Costa Rica

La virgen de los ángeles, Cartago

En Costa Rica, a través de los siglos, se ha venerado a la virgen de los ángeles, a la que cariñosamente el pueblo costarricense llama “La Negrita.

La imagen mide alrededor de 20 centímetros, es de una combinación de diferentes materiales como roca volcánica, grafito y jade. Su color es negro, de ahí el por qué se le llama cariñosamente “La Negrita”. Los costarricenses muestran su devoción a la virgen de los ángeles, de varias formas, siendo la más llamativa, la “romería”, que consiste en una caminata que se realiza el día 1 de agosto, mayormente desde San José (capital de Costa Rica) hasta el santuario en Cartago, caminata de aproximadamente 22 kilómetros, sin embargo, hay devotos que recorren la distancia desde su lugar de residencia, por lo que muchos caminan desde lugares muy distantes y empiezan varios días antes. El año pasado, se calcula que efectuaron la romería 800.000 personas. Otra común manifestación es ir de rodillas desde la entrada del templo hasta el altar. Diariamente se pueden ver niños, jóvenes, familias enteras, efectuando esta práctica como señal de agradecimiento a la Reina de los Ángeles por un favor obtenido.

En su santuario se puede visitar la famosa piedra del hallazgo y recoger agua de la fuente. El día 2 de agosto se acostumbra a celebrar en la explanada de la Basílica, una misa solemne con la presencia del Arzobispo de la Diócesis, decenas de sacerdotes y autoridades gubernamentales como el Sr. presidente de la República de Costa Rica y muchos de sus ministros así como gran cantidad de fieles.

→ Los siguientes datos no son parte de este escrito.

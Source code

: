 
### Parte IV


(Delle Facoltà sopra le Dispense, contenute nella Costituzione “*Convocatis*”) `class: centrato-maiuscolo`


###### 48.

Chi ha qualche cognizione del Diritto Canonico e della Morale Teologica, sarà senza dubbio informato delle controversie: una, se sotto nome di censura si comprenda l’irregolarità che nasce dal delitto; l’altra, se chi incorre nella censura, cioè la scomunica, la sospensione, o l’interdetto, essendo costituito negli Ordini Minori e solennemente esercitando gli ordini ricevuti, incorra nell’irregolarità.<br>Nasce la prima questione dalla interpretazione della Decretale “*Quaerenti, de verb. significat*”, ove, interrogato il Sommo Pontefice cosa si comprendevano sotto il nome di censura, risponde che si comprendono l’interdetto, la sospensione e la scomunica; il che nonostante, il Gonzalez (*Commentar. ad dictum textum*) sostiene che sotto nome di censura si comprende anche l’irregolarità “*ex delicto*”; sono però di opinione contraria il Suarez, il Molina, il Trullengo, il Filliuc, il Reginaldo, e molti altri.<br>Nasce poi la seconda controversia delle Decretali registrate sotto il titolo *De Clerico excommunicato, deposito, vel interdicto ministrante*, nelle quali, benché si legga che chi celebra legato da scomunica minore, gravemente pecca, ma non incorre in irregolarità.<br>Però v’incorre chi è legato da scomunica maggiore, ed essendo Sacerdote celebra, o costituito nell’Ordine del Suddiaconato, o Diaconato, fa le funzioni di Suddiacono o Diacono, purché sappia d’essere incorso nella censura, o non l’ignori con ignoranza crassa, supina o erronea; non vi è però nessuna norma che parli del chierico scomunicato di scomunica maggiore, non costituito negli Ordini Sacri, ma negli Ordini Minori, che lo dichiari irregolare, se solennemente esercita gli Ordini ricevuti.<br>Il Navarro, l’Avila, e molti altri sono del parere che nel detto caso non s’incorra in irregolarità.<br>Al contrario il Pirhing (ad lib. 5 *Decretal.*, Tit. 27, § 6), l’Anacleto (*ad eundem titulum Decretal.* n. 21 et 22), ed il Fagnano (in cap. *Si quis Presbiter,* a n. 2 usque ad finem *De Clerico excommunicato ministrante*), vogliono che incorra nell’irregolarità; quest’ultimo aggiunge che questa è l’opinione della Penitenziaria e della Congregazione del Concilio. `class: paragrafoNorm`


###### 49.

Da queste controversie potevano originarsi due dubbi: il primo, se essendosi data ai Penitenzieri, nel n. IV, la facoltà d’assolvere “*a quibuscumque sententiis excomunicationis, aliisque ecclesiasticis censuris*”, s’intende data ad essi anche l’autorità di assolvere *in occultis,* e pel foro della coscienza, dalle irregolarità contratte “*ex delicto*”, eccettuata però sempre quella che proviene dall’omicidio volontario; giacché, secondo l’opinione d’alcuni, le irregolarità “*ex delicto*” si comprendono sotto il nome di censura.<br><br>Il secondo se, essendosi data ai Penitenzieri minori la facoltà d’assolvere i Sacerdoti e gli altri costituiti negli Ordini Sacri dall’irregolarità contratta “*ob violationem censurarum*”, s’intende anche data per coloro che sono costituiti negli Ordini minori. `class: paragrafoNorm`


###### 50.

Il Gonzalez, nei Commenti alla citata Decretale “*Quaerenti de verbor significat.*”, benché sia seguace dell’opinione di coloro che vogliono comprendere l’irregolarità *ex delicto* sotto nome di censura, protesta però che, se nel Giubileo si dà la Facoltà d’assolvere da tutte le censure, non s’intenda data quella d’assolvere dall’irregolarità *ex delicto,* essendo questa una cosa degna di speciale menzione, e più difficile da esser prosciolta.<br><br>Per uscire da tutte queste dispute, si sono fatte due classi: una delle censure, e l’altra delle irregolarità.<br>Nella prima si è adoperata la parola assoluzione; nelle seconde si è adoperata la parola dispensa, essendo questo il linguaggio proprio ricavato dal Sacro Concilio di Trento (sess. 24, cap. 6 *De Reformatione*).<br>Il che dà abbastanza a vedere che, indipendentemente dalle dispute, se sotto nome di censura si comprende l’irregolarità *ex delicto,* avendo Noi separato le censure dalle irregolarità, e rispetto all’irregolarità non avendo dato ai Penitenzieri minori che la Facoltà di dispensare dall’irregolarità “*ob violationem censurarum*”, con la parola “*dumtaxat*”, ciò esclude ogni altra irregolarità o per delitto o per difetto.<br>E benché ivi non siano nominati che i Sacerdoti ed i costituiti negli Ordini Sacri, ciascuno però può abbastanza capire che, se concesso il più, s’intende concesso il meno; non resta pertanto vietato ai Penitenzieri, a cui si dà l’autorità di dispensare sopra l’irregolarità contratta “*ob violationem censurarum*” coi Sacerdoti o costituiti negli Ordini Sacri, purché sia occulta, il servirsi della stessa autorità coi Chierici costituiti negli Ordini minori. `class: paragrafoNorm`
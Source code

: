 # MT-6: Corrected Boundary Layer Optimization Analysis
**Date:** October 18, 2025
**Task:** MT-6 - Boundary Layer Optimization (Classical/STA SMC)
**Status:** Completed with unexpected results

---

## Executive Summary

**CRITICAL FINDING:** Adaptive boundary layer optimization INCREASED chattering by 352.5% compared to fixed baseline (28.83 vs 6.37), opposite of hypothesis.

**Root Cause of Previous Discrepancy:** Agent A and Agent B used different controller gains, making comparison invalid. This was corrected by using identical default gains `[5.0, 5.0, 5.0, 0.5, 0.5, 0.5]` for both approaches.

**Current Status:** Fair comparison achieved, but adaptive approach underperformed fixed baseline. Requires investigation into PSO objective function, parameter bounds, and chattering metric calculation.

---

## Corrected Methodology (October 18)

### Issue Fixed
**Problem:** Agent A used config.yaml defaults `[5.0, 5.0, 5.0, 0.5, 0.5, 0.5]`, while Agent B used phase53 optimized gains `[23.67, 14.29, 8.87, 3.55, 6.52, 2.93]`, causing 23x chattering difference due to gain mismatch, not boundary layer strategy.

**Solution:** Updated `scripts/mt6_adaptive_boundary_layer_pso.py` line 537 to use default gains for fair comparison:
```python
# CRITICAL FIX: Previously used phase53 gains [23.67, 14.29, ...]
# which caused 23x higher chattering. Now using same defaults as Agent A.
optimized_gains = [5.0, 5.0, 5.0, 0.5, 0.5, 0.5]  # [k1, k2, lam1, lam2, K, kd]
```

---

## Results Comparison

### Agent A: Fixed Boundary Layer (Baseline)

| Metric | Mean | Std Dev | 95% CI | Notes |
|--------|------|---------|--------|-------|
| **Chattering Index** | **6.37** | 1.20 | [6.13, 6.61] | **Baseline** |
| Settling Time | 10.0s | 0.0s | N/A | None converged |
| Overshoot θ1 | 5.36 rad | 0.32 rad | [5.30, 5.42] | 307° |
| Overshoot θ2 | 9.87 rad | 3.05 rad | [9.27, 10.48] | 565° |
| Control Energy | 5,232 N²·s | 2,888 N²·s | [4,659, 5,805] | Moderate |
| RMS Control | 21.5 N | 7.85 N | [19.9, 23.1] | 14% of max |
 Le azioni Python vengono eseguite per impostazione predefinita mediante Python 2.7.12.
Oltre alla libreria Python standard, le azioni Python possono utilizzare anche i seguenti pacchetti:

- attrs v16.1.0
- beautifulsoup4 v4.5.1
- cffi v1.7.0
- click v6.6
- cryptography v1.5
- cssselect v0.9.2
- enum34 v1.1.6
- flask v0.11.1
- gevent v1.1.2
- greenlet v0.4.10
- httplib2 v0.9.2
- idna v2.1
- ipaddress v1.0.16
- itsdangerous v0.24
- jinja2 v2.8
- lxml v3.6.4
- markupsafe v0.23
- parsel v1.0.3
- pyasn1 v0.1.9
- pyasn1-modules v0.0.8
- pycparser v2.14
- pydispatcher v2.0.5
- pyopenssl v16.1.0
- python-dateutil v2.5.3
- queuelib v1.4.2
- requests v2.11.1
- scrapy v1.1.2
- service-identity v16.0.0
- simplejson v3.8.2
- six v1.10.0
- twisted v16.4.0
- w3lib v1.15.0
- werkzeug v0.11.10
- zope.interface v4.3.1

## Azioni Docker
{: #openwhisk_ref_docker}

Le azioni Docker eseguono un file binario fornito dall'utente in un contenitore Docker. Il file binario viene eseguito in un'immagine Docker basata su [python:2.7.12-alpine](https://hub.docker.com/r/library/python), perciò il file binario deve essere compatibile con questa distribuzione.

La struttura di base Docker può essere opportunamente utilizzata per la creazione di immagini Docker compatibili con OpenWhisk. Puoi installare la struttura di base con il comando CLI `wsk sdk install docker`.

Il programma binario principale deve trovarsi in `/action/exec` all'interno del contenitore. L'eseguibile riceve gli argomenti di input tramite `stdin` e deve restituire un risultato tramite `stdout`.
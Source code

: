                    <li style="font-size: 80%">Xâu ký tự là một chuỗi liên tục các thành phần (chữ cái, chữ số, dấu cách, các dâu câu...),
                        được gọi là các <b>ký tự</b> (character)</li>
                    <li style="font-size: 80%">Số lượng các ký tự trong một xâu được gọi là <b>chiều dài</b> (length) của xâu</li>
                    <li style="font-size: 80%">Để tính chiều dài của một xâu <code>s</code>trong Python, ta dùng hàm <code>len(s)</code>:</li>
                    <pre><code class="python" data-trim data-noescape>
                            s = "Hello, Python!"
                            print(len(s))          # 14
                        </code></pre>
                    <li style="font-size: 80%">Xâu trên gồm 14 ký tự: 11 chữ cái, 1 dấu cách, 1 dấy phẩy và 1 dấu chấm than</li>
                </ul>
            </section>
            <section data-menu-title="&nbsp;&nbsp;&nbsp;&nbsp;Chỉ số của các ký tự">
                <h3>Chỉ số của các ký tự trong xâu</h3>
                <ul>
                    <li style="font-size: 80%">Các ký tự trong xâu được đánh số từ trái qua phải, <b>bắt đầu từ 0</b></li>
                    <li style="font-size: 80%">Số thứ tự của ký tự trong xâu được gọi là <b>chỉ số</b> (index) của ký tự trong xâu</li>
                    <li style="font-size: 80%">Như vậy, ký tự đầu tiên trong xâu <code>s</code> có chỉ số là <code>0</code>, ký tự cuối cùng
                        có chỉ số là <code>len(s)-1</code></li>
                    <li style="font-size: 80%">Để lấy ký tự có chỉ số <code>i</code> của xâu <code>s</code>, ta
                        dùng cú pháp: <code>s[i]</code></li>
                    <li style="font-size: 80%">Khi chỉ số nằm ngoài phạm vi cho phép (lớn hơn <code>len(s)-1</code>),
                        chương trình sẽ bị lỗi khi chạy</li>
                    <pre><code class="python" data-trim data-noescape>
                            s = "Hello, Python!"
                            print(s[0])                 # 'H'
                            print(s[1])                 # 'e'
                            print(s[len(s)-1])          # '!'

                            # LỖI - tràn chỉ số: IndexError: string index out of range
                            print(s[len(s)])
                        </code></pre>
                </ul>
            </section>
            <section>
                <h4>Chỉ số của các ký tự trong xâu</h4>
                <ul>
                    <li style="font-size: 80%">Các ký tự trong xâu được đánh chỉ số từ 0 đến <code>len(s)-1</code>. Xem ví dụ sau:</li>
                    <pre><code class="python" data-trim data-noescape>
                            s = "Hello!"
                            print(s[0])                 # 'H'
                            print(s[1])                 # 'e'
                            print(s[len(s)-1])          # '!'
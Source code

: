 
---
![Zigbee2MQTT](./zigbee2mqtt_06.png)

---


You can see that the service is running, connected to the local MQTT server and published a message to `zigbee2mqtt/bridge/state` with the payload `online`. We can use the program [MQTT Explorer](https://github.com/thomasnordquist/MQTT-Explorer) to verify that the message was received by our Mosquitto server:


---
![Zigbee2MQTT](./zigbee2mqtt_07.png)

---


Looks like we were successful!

Cuenta la historia y la tradición, que en la mañana del 2 de agosto de 1635, una jovencita llamada Juana Pereira, vecina del barrio Los Pardos o La Gotera, localidad de la provincia de Cartago, andaba buscando leña para cocinar los alimentos, cuando encontró sobre una piedra donde nacía un manantial de agua cristalina, una “muñequita” de piedra con un niño en sus brazos, la que como es de esperar, se llevó para su humilde hogar. En la tarde de ese mismo día, al ir otra vez al bosque, se sorprende al encontrar sobre la misma piedra la misma imagencita de la mañana. Creyendo ella que era otra “muñeca”, muy contenta se la lleva para su casa; sin embargo, al llegar a su hogar, nota que la otra imagen no está en el lugar en el que ella la había dejado. Al día siguiente, le volvió a suceder lo mismo, por lo que asustada, fue a la casa del sacerdote del lugar, padre Alonso de Sandoval, a entregarle la imagen y notificarle lo sucedido. El padre guarda la imagen en una caja y se desentiende del asunto, sin embargo, al día siguiente cuando la fue a buscar, ya no estaba en la caja. Juana, al ir de nuevo a recoger leña, se vuelve a encontrar la imagen y corre donde el padre Sandoval. Este junto con algunos curiosos, decide tomar la imagen y en procesión llevarla hasta la iglesia de la localidad y guardarla en el sagrario. Al día siguiente, al abrir el sagrario nota que no está la imagen, por lo que de inmediato se va a la histórica piedra y ahí la encuentra, comprendiendo que ese acontecimiento era algo sobrenatural y que en esa imagen, estaba representada la Virgen María y que Ella deseaba estar en ese lugar, por lo que se propusieron construir una ermita.